Copy out every record that follows, word for word.

● **Information**
· · · · ·

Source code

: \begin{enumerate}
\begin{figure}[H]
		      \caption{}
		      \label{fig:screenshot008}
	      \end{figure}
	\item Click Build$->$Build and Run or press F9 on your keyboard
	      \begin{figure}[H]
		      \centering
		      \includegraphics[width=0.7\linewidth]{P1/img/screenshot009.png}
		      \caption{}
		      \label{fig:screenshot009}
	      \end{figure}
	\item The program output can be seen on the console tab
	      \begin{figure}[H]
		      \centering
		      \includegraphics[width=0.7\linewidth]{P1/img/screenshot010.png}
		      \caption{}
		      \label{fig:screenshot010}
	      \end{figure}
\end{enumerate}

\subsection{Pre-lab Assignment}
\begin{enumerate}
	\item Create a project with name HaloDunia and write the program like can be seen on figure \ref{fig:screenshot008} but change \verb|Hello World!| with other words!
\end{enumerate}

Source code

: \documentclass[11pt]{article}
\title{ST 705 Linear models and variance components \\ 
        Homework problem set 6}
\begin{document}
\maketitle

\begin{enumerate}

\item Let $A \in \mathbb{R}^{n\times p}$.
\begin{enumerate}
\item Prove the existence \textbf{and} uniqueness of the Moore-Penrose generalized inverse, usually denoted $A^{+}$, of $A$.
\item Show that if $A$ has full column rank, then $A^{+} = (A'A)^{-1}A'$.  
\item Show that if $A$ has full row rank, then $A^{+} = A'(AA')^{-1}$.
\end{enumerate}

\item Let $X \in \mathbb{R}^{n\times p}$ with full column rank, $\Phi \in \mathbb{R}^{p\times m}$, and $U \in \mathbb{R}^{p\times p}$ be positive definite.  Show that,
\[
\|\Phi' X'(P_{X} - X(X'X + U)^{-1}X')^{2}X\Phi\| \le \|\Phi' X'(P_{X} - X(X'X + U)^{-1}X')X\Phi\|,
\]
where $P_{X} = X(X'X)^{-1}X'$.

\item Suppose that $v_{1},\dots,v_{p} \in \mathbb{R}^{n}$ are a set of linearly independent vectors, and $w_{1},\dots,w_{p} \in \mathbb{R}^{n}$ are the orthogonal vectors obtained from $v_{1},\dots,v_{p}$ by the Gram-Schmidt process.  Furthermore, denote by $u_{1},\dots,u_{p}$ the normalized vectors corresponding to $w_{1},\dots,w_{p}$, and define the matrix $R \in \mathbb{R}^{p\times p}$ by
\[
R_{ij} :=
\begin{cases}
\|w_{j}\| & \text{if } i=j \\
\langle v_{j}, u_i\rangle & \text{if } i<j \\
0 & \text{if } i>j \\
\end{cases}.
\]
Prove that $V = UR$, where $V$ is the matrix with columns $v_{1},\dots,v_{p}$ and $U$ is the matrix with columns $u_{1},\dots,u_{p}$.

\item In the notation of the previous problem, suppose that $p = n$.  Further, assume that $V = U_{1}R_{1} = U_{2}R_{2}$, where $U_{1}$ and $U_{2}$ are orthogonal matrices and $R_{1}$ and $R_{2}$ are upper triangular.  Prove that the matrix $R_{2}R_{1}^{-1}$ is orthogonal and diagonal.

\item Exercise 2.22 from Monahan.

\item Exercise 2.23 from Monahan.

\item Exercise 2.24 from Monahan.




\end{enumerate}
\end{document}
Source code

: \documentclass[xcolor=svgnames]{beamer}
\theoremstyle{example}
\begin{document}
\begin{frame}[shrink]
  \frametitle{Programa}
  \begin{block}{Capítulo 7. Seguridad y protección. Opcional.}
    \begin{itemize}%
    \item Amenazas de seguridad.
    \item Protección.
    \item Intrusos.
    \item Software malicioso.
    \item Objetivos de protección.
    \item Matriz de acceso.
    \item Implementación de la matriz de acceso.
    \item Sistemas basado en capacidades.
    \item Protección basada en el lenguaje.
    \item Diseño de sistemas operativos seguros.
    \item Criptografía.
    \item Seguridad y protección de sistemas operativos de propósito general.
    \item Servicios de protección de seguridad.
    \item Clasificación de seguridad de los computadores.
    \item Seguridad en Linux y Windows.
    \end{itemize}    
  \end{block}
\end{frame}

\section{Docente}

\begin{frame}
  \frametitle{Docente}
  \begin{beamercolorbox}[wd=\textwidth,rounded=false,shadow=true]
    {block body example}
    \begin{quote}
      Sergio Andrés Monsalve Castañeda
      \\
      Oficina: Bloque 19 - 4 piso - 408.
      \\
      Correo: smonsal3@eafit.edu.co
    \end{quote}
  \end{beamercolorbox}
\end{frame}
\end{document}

· · · · ·

● **Answer to this problem**
Source code

: \begin{enumerate}
\begin{figure}[H]
		      \caption{}
		      \label{fig:screenshot008}
	      \end{figure}
	\item Click Build$->$Build and Run or press F9 on your keyboard
	      \begin{figure}[H]
		      \centering
		      \includegraphics[width=0.7\linewidth]{P1/img/screenshot009.png}
		      \caption{}
		      \label{fig:screenshot009}
	      \end{figure}
	\item The program output can be seen on the console tab
	      \begin{figure}[H]
		      \centering
		      \includegraphics[width=0.7\linewidth]{P1/img/screenshot010.png}
		      \caption{}
		      \label{fig:screenshot010}
	      \end{figure}
\end{enumerate}

\subsection{Pre-lab Assignment}
\begin{enumerate}
	\item Create a project with name HaloDunia and write the program like can be seen on figure \ref{fig:screenshot008} but change \verb|Hello World!| with other words!
\end{enumerate}

Source code

: \documentclass[11pt]{article}
\title{ST 705 Linear models and variance components \\ 
        Homework problem set 6}
\begin{document}
\maketitle

\begin{enumerate}

\item Let $A \in \mathbb{R}^{n\times p}$.
\begin{enumerate}
\item Prove the existence \textbf{and} uniqueness of the Moore-Penrose generalized inverse, usually denoted $A^{+}$, of $A$.
\item Show that if $A$ has full column rank, then $A^{+} = (A'A)^{-1}A'$.  
\item Show that if $A$ has full row rank, then $A^{+} = A'(AA')^{-1}$.
\end{enumerate}

\item Let $X \in \mathbb{R}^{n\times p}$ with full column rank, $\Phi \in \mathbb{R}^{p\times m}$, and $U \in \mathbb{R}^{p\times p}$ be positive definite.  Show that,
\[
\|\Phi' X'(P_{X} - X(X'X + U)^{-1}X')^{2}X\Phi\| \le \|\Phi' X'(P_{X} - X(X'X + U)^{-1}X')X\Phi\|,
\]
where $P_{X} = X(X'X)^{-1}X'$.

\item Suppose that $v_{1},\dots,v_{p} \in \mathbb{R}^{n}$ are a set of linearly independent vectors, and $w_{1},\dots,w_{p} \in \mathbb{R}^{n}$ are the orthogonal vectors obtained from $v_{1},\dots,v_{p}$ by the Gram-Schmidt process.  Furthermore, denote by $u_{1},\dots,u_{p}$ the normalized vectors corresponding to $w_{1},\dots,w_{p}$, and define the matrix $R \in \mathbb{R}^{p\times p}$ by
\[
R_{ij} :=
\begin{cases}
\|w_{j}\| & \text{if } i=j \\
\langle v_{j}, u_i\rangle & \text{if } i<j \\
0 & \text{if } i>j \\
\end{cases}.
\]
Prove that $V = UR$, where $V$ is the matrix with columns $v_{1},\dots,v_{p}$ and $U$ is the matrix with columns $u_{1},\dots,u_{p}$.

\item In the notation of the previous problem, suppose that $p = n$.  Further, assume that $V = U_{1}R_{1} = U_{2}R_{2}$, where $U_{1}$ and $U_{2}$ are orthogonal matrices and $R_{1}$ and $R_{2}$ are upper triangular.  Prove that the matrix $R_{2}R_{1}^{-1}$ is orthogonal and diagonal.

\item Exercise 2.22 from Monahan.

\item Exercise 2.23 from Monahan.

\item Exercise 2.24 from Monahan.




\end{enumerate}
\end{document}
Source code

: \documentclass[xcolor=svgnames]{beamer}
\theoremstyle{example}
\begin{document}
\begin{frame}[shrink]
  \frametitle{Programa}
  \begin{block}{Capítulo 7. Seguridad y protección. Opcional.}
    \begin{itemize}%
    \item Amenazas de seguridad.
    \item Protección.
    \item Intrusos.
    \item Software malicioso.
    \item Objetivos de protección.
    \item Matriz de acceso.
    \item Implementación de la matriz de acceso.
    \item Sistemas basado en capacidades.
    \item Protección basada en el lenguaje.
    \item Diseño de sistemas operativos seguros.
    \item Criptografía.
    \item Seguridad y protección de sistemas operativos de propósito general.
    \item Servicios de protección de seguridad.
    \item Clasificación de seguridad de los computadores.
    \item Seguridad en Linux y Windows.
    \end{itemize}    
  \end{block}
\end{frame}

\section{Docente}

\begin{frame}
  \frametitle{Docente}
  \begin{beamercolorbox}[wd=\textwidth,rounded=false,shadow=true]
    {block body example}
    \begin{quote}
      Sergio Andrés Monsalve Castañeda
      \\
      Oficina: Bloque 19 - 4 piso - 408.
      \\
      Correo: smonsal3@eafit.edu.co
    \end{quote}
  \end{beamercolorbox}
\end{frame}
\end{document}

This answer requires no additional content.